TOKYO, (The Southern African Times) – Asian shares were mixed Monday, as initial euphoria about the gains that closed out last week on Wall Street faded quickly.
Japan’s benchmark Nikkei 225 gained 0.3% to finish at 29,019.24. Australia’s S&P/ASX 200 lost earlier gains, inching down 0.2% to 7,281.90. South Korea’s Kospi added 0.4% to 3,252.62. Hong Kong’s Hang Seng dipped 0.5% to 28,779.65, while the Shanghai Composite rose 0.2% to 3,599.54.

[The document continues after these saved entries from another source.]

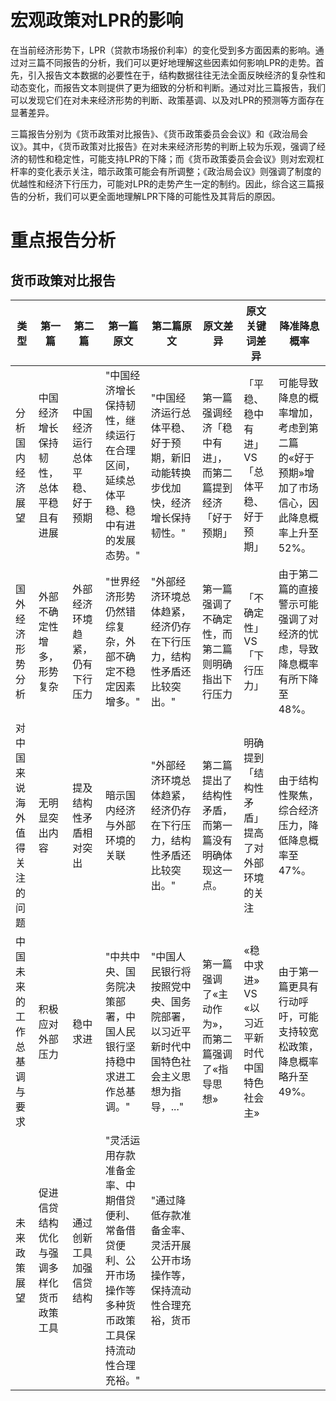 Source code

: # 宏观政策对LPR的影响

在当前经济形势下，LPR（贷款市场报价利率）的变化受到多方面因素的影响。通过对三篇不同报告的分析，我们可以更好地理解这些因素如何影响LPR的走势。首先，引入报告文本数据的必要性在于，结构数据往往无法全面反映经济的复杂性和动态变化，而报告文本则提供了更为细致的分析和判断。通过对比三篇报告，我们可以发现它们在对未来经济形势的判断、政策基调、以及对LPR的预测等方面存在显著差异。

三篇报告分别为《货币政策对比报告》、《货币政策委员会会议》和《政治局会议》。其中，《货币政策对比报告》在对未来经济形势的判断上较为乐观，强调了经济的韧性和稳定性，可能支持LPR的下降；而《货币政策委员会会议》则对宏观杠杆率的变化表示关注，暗示政策可能会有所调整；《政治局会议》则强调了制度的优越性和经济下行压力，可能对LPR的走势产生一定的制约。因此，综合这三篇报告的分析，我们可以更全面地理解LPR下降的可能性及其背后的原因。

# 重点报告分析

## 货币政策对比报告
| 类型 | 第一篇 | 第二篇 | 第一篇原文 | 第二篇原文 | 原文差异 | 原文关键词差异 | 降准降息概率 |
|------|-------|-------|-----------|-----------|----------|----------------|----------------|
| 分析国内经济展望 | 中国经济增长保持韧性，总体平稳且有进展 | 中国经济运行总体平稳、好于预期 | "中国经济增长保持韧性，继续运行在合理区间，延续总体平稳、稳中有进的发展态势。" | "中国经济运行总体平稳、好于预期，新旧动能转换步伐加快，经济增长保持韧性。" | 第一篇强调经济「稳中有进」，而第二篇提到经济「好于预期」 | 「平稳、稳中有进」 VS 「总体平稳、好于预期」 | 可能导致降息的概率增加，考虑到第二篇的«好于预期»增加了市场信心，因此降息概率上升至52%。 |
| 国外经济形势分析 | 外部不确定性增多，形势复杂 | 外部经济环境趋紧，仍有下行压力 | "世界经济形势仍然错综复杂，外部不确定不稳定因素增多。" | "外部经济环境总体趋紧，经济仍存在下行压力，结构性矛盾还比较突出。" | 第一篇强调了不确定性，而第二篇则明确指出下行压力 | 「不确定性」 VS 「下行压力」 | 由于第二篇的直接警示可能强调了对经济的忧虑，导致降息概率有所下降至48%。 |
| 对中国来说海外值得关注的问题 | 无明显突出内容 | 提及结构性矛盾相对突出 | 暗示国内经济与外部环境的关联 | "外部经济环境总体趋紧，经济仍存在下行压力，结构性矛盾还比较突出。" | 第二篇提出了结构性矛盾，而第一篇没有明确体现这一点。 | 明确提到「结构性矛盾」提高了对外部环境的关注 | 由于结构性聚焦，综合经济压力，降低降息概率至47%。 |
| 中国未来的工作总基调与要求 | 积极应对外部压力 | 稳中求进 | "中共中央、国务院决策部署，中 国人民银行坚持稳中求进工作总基调。" | "中国人民银行将按照党中央、国务院部署，以习近平新时代中国特色社会主义思想为指导，..." | 第一篇强调了«主动作为»，而第二篇强调了«指导思想» | «稳中求进» VS «以习近平新时代中国特色社会主» | 由于第一篇更具有行动呼吁，可能支持较宽松政策，降息概率略升至49%。 |
| 未来政策展望 | 促进信贷结构优化与强调多样化货币政策工具 | 通过创新工具加强信贷结构 | "灵活运用存款准备金率、中期借贷便利、常备借贷便利、公开市场操作等多种货币政策工具保持流动性合理充裕。" | "通过降低存款准备金率、灵活开展公开市场操作等，保持流动性合理充裕，货币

Worries about the coronavirus pandemic remain strong in the region, in contrast to the U.S. and parts of Europe, where life is increasingly returning to something resembling normalcy, but the vaccine rollout is gradually picking up steam in Asia.
China reported its exports rose 28% from a year earlier in May while imports jumped 51%, though the pace of increase is slowing after huge gains early in the year.
Much of the regional economy depends of exports to the West and the retreat of the pandemic there is a boost to countries in Asia that are battling severe coronavirus outbreaks. .
“Consensus expectations around activity data being released this week in Asia looks strong,” Venkateswaran Lavanya of the Asia & Oceania Treasury Department at Mizuho Bank in Singapore said in a commentary.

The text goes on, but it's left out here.